• [PROBLEM DETAILS]: The expected response is a copy of every line in the entries below that includes the word "more".

• [DATASET]:
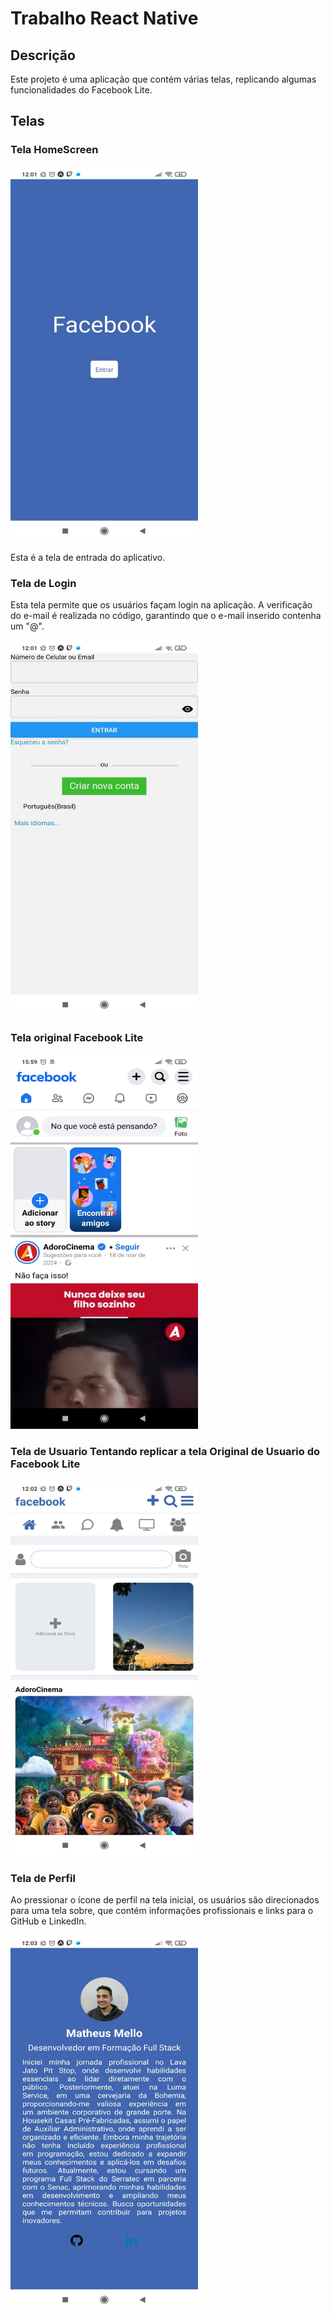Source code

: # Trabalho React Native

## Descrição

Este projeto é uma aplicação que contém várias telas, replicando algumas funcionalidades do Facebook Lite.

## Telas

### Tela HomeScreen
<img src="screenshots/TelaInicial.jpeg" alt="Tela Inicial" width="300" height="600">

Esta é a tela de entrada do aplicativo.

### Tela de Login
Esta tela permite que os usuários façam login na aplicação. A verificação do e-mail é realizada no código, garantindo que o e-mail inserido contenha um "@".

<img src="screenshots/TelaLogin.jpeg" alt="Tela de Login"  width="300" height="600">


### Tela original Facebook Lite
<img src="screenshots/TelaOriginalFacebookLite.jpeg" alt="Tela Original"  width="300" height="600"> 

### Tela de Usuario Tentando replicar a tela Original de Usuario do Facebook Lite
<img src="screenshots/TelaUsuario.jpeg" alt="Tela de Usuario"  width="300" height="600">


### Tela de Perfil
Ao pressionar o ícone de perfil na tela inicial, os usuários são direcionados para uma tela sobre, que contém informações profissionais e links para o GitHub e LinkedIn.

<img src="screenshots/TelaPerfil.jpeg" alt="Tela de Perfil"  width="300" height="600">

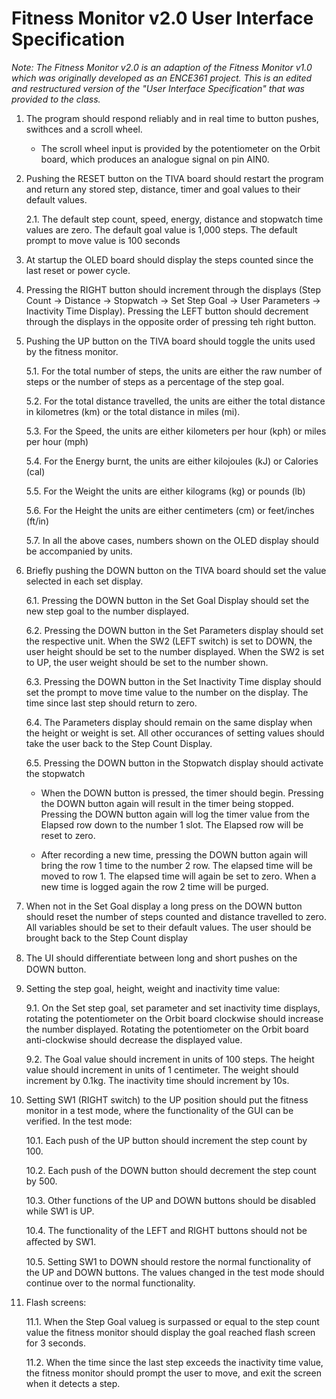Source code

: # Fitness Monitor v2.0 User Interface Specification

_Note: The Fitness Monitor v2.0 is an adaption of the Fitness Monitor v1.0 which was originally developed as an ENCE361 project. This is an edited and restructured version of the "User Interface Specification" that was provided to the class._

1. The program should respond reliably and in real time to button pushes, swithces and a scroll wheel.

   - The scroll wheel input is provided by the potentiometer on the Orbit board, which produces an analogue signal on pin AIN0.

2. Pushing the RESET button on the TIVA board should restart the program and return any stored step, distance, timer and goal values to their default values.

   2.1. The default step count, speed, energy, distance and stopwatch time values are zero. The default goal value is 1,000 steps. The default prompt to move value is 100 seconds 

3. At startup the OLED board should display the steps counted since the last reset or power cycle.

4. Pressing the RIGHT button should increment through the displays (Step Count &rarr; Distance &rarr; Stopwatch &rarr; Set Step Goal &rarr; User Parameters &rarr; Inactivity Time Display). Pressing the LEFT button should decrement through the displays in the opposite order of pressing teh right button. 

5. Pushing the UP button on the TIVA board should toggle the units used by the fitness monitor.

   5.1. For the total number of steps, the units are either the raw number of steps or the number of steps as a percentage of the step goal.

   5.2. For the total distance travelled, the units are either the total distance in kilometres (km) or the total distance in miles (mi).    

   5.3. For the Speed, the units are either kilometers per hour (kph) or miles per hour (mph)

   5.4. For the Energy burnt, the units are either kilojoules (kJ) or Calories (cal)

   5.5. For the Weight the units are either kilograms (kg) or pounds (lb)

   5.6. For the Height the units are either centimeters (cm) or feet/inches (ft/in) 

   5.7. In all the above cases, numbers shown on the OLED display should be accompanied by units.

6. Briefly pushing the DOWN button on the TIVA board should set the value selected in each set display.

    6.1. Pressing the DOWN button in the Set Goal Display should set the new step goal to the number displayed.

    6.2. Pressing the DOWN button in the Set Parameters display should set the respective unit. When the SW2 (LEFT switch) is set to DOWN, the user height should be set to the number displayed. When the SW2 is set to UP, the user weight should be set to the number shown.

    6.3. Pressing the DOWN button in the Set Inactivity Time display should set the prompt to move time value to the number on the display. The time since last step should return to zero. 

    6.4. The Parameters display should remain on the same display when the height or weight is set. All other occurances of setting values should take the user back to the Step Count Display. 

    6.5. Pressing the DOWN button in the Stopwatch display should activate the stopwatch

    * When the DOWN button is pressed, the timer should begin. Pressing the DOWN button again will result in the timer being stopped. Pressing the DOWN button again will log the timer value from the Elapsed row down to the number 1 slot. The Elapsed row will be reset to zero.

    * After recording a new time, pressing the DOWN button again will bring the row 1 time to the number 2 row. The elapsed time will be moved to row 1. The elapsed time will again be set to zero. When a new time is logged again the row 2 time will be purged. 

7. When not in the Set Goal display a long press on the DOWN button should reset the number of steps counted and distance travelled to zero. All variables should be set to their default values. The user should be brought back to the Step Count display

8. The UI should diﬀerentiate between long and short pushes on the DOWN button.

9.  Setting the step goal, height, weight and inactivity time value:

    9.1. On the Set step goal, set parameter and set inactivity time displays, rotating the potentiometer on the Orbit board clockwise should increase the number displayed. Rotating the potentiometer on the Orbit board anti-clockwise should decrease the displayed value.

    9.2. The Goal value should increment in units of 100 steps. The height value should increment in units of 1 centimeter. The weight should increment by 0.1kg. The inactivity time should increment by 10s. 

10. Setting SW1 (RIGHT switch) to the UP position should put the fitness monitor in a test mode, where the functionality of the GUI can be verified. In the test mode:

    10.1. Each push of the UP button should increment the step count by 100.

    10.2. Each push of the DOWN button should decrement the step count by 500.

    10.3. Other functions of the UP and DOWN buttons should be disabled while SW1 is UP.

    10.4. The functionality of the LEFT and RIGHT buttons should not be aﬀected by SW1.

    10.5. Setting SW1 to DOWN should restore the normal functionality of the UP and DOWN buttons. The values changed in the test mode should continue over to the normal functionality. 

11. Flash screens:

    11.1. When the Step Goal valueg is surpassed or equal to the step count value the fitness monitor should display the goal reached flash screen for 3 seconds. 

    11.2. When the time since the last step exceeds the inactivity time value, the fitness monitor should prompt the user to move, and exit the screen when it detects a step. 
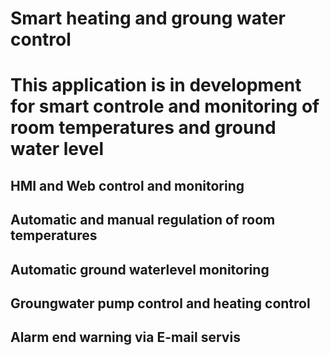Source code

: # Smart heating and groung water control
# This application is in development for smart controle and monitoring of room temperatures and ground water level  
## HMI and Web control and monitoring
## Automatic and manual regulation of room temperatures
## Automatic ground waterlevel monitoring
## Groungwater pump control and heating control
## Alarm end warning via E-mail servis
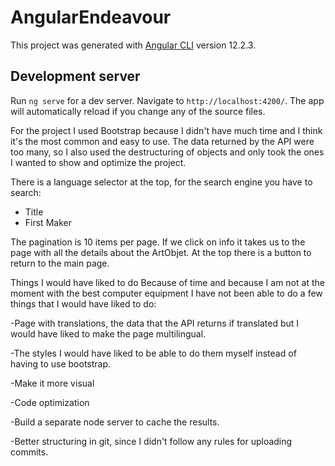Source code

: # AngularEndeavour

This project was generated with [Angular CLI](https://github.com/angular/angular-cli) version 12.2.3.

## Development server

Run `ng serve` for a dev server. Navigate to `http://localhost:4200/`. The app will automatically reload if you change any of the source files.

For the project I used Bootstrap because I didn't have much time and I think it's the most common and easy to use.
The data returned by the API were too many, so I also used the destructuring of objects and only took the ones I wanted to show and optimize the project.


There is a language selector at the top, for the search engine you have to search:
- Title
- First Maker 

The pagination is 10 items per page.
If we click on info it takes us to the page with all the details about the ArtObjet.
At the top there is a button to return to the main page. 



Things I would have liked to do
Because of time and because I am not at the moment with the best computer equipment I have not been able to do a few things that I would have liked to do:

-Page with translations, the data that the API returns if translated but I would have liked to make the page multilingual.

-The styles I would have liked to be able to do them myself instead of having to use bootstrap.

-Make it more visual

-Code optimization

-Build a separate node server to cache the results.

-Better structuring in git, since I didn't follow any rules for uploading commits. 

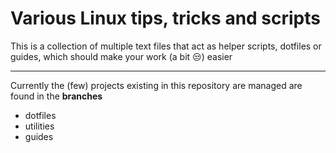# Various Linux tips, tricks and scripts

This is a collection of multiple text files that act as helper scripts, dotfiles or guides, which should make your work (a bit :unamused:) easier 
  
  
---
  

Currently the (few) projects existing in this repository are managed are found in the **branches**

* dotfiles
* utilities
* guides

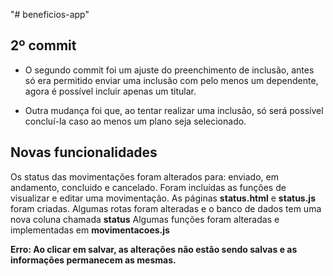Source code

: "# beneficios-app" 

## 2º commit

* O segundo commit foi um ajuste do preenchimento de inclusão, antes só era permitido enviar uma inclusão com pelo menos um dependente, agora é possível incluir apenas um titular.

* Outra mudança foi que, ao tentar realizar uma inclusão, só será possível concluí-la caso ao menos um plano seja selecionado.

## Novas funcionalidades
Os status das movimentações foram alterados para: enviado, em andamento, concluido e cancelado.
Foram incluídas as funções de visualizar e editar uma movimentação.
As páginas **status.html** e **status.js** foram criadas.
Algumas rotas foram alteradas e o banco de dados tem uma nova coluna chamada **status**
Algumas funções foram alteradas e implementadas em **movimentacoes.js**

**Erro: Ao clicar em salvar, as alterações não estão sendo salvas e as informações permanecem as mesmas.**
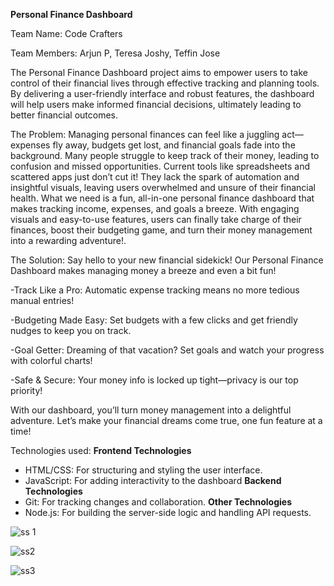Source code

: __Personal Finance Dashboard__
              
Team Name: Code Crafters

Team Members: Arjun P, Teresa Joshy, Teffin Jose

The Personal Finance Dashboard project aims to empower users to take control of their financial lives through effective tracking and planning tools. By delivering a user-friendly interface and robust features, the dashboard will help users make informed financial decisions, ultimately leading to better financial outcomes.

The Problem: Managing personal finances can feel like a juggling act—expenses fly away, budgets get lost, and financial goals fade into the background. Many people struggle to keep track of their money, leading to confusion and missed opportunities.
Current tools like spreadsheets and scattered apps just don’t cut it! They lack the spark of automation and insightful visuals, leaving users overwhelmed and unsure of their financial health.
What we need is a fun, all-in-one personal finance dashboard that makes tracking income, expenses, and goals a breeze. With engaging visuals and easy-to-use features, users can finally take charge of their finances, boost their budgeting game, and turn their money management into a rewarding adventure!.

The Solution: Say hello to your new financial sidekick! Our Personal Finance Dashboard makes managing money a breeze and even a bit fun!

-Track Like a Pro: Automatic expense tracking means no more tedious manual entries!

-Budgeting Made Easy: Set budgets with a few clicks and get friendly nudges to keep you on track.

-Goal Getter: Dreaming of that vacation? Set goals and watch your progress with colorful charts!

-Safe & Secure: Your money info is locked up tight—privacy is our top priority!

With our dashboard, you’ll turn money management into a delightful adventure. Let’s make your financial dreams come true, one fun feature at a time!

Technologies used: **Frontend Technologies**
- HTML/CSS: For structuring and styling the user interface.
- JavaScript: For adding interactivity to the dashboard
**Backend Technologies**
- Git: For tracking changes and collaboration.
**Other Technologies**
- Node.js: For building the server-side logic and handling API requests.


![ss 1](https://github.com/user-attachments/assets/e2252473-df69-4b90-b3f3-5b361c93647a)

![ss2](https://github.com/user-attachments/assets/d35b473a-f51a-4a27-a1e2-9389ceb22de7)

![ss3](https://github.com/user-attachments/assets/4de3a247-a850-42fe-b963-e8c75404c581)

• [RESULT FOR THIS EXERCISE]:
-Make it more visual
-Track Like a Pro: Automatic expense tracking means no more tedious manual entries!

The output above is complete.